Sie möchten die Schlierenbildung im Flachglas vermeiden?
Unsere Lösung
Wir erarbeiten für Sie Lösungen und Konzepte für die Versorgung Ihres Flachglas-Werkes mit Stickstoff, Wasserstoff und deren Gemischen. Darüber hinaus sind wir in der Lage, die Druckluft für Ihren Betrieb gleich mit zu liefern. Mit unseren Serviceleistungen unterstützen wir Sie dabei gerne von der Planung bis hin zum optimierten, kontinuierlichen Betrieb.
Die Lösung im Detail
Durch den Einsatz eines Stickstoff/Wasserstoff-Gemisches (4-10% H2) können Schlieren auf dem Flachglas, die durch eine dünne Zinnoxidhaut auf der Zinnbadoberfläche entstehen, vermieden werden.

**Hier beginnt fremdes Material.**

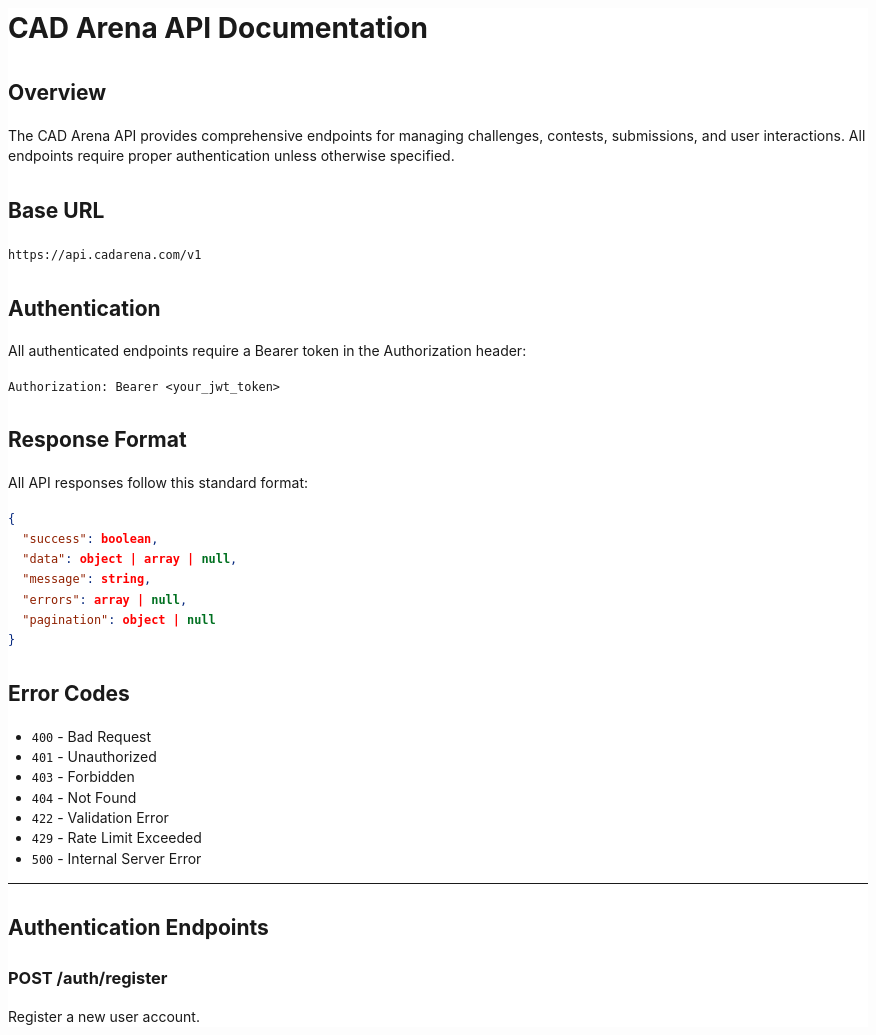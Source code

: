 # CAD Arena API Documentation

## Overview

The CAD Arena API provides comprehensive endpoints for managing challenges, contests, submissions, and user interactions. All endpoints require proper authentication unless otherwise specified.

## Base URL
```
https://api.cadarena.com/v1
```

## Authentication

All authenticated endpoints require a Bearer token in the Authorization header:
```
Authorization: Bearer <your_jwt_token>
```

## Response Format

All API responses follow this standard format:
```json
{
  "success": boolean,
  "data": object | array | null,
  "message": string,
  "errors": array | null,
  "pagination": object | null
}
```

## Error Codes

- `400` - Bad Request
- `401` - Unauthorized
- `403` - Forbidden
- `404` - Not Found
- `422` - Validation Error
- `429` - Rate Limit Exceeded
- `500` - Internal Server Error

---

## Authentication Endpoints

### POST /auth/register
Register a new user account.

Die Versorgung der Flachglaslinie mit Stickstoff erfolgt in aller Regel über eine kryogene Vor-Ort-Erzeugungs-Anlage (On-Site) vom Typ APSA. Wasserstoff wird je nach Produktionsstandort gasförmig über Trailerfahrzeuge in Tanks geliefert oder ebenfalls über eine On-Site-Anlage (Elektrolyse) bereitgestellt. Beide Gase werden in einer Gas-Mischstation zusammengeführt und zur Verfügung gestellt.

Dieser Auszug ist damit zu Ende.